**What you are asked to do**
Only one stretch of the data is wanted: the line containing "<td>60,000</td>", the line containing "<td>46,000</td>", and every line between them, copied exactly.

*** Supplied data Section Begins ***

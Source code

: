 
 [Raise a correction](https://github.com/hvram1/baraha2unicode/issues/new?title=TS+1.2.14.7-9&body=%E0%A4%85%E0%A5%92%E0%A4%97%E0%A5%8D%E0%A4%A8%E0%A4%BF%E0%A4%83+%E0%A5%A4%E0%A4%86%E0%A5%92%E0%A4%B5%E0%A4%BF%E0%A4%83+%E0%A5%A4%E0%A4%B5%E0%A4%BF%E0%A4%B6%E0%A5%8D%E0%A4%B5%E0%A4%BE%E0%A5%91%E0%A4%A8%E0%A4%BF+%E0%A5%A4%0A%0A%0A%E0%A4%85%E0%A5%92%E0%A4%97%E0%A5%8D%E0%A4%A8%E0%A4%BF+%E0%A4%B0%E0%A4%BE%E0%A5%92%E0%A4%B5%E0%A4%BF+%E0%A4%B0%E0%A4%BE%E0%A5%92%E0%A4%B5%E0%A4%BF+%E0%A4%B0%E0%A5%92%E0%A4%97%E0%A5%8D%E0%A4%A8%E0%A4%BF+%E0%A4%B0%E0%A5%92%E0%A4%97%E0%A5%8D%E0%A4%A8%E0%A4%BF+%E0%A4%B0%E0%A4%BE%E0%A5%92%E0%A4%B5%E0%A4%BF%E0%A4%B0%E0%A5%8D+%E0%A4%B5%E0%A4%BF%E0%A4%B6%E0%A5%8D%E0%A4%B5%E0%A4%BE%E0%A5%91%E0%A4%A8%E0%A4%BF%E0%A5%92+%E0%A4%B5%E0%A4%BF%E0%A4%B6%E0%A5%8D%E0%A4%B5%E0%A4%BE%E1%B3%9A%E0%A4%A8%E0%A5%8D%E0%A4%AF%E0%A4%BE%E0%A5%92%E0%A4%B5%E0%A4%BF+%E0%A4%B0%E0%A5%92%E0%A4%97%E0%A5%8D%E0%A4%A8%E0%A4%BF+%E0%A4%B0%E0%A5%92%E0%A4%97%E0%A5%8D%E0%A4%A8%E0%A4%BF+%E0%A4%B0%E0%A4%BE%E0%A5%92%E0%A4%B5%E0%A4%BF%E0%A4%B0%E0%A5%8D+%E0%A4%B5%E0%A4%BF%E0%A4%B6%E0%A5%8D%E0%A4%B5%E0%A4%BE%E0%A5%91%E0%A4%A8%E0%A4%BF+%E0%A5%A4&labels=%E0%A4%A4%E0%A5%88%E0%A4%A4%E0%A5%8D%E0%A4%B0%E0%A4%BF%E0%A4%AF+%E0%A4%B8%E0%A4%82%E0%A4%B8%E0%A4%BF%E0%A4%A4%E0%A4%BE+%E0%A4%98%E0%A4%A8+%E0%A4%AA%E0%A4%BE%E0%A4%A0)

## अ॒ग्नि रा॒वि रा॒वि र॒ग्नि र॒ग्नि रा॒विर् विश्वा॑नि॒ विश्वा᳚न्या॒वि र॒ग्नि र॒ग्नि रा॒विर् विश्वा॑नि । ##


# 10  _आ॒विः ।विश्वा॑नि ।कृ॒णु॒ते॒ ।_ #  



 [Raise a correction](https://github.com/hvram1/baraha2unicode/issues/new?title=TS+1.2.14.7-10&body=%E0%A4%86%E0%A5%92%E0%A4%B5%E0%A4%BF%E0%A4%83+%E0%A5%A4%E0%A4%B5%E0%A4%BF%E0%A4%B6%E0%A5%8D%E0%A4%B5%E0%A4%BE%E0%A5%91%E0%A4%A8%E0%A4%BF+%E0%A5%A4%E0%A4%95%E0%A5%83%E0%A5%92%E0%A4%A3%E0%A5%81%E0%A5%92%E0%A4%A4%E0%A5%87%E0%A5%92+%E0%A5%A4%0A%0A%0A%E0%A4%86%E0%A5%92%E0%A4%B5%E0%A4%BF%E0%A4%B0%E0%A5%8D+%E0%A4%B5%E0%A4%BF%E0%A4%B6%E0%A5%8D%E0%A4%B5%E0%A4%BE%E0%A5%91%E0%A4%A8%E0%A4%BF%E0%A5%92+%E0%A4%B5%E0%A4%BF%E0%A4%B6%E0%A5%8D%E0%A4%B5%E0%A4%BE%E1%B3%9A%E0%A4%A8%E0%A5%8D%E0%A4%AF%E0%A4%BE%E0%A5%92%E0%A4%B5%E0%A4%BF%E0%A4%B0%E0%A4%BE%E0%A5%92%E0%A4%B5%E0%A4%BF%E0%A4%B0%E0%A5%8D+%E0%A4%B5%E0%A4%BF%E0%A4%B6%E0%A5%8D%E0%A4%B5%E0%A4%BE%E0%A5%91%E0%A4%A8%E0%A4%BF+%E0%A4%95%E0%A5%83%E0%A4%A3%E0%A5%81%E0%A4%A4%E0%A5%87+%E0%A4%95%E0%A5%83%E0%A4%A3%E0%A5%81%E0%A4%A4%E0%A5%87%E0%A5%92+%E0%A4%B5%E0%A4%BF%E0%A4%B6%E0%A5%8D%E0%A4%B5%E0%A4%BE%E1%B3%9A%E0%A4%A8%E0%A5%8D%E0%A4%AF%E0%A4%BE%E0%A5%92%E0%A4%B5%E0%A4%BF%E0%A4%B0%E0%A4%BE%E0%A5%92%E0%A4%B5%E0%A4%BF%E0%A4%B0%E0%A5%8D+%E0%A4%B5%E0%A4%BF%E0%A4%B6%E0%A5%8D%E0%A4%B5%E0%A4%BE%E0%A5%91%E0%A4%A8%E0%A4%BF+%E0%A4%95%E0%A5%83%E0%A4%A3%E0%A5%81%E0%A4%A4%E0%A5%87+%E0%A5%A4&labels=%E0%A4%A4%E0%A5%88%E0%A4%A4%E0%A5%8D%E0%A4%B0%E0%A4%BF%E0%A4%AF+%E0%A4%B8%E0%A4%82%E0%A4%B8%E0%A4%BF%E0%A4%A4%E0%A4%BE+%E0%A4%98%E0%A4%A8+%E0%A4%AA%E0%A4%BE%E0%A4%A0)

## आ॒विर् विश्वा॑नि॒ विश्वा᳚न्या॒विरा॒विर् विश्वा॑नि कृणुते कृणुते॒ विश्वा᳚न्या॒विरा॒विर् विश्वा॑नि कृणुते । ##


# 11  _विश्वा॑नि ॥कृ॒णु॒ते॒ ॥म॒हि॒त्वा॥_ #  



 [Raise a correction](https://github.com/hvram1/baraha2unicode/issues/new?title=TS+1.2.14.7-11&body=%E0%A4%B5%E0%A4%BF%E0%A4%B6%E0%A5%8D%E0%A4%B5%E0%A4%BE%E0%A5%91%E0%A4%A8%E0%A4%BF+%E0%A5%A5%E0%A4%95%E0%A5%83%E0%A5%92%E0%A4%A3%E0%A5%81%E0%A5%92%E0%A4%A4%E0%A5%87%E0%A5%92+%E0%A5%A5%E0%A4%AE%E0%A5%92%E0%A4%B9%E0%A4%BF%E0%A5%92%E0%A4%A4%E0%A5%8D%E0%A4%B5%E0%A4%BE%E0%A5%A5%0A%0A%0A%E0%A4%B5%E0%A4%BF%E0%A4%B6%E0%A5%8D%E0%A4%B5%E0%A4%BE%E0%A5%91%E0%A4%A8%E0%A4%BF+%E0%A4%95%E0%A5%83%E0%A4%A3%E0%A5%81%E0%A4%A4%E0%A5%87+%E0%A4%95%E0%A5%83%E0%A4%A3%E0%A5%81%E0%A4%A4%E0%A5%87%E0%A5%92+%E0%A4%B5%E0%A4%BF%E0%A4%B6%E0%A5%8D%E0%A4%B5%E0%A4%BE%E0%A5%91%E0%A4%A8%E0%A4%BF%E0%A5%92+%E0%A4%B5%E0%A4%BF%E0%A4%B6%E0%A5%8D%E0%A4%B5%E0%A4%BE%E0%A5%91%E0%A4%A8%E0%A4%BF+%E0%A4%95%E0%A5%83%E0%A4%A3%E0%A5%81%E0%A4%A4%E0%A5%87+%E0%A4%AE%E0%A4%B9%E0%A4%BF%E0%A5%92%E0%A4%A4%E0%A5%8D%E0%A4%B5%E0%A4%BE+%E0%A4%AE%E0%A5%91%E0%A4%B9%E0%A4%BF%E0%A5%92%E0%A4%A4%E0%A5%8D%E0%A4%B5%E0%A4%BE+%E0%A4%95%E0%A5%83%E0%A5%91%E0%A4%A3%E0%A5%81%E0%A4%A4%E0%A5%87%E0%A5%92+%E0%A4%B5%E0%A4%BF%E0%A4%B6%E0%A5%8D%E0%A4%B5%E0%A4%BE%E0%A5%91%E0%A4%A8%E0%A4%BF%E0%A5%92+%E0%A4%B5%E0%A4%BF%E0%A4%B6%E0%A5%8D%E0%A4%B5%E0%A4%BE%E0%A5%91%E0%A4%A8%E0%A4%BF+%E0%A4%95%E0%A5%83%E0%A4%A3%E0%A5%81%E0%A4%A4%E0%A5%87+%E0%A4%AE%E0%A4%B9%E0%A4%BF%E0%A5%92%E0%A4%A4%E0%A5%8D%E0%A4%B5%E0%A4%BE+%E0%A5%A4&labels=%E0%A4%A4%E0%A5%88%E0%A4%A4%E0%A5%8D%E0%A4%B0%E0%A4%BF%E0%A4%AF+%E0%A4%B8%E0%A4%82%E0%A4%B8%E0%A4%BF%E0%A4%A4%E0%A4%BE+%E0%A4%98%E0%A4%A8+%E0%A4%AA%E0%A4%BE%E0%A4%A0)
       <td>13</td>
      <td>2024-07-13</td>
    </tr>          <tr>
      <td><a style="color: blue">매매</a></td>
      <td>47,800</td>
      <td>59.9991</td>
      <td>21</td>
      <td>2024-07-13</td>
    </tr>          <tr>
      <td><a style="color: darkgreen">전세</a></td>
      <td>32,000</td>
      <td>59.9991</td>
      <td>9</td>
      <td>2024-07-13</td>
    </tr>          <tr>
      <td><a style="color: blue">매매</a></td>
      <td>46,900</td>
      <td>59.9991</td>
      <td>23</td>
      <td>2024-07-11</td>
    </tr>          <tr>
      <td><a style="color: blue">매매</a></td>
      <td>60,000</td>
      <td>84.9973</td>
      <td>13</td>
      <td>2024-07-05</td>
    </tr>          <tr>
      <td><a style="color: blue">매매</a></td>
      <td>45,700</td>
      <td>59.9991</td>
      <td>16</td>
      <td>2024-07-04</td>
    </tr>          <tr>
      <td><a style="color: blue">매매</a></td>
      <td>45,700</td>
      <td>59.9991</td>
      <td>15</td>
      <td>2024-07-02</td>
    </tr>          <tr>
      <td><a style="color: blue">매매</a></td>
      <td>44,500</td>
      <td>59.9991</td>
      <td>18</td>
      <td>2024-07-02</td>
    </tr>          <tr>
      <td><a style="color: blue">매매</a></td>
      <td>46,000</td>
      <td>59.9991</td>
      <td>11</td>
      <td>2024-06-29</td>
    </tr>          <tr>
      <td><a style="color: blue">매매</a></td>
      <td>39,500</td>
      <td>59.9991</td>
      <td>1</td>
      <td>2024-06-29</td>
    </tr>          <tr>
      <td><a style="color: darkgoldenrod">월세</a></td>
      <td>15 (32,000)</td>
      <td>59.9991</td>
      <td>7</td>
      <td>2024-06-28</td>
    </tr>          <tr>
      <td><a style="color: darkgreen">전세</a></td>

*** Supplied data Section Ends ***

**Final answer**
      <td>60,000</td>
      <td>84.9973</td>
      <td>13</td>
      <td>2024-07-05</td>
    </tr>          <tr>
      <td><a style="color: blue">매매</a></td>
      <td>45,700</td>
      <td>59.9991</td>
      <td>16</td>
      <td>2024-07-04</td>
    </tr>          <tr>
      <td><a style="color: blue">매매</a></td>
      <td>45,700</td>
      <td>59.9991</td>
      <td>15</td>
      <td>2024-07-02</td>
    </tr>          <tr>
      <td><a style="color: blue">매매</a></td>
      <td>44,500</td>
      <td>59.9991</td>
      <td>18</td>
      <td>2024-07-02</td>
    </tr>          <tr>
      <td><a style="color: blue">매매</a></td>
      <td>46,000</td>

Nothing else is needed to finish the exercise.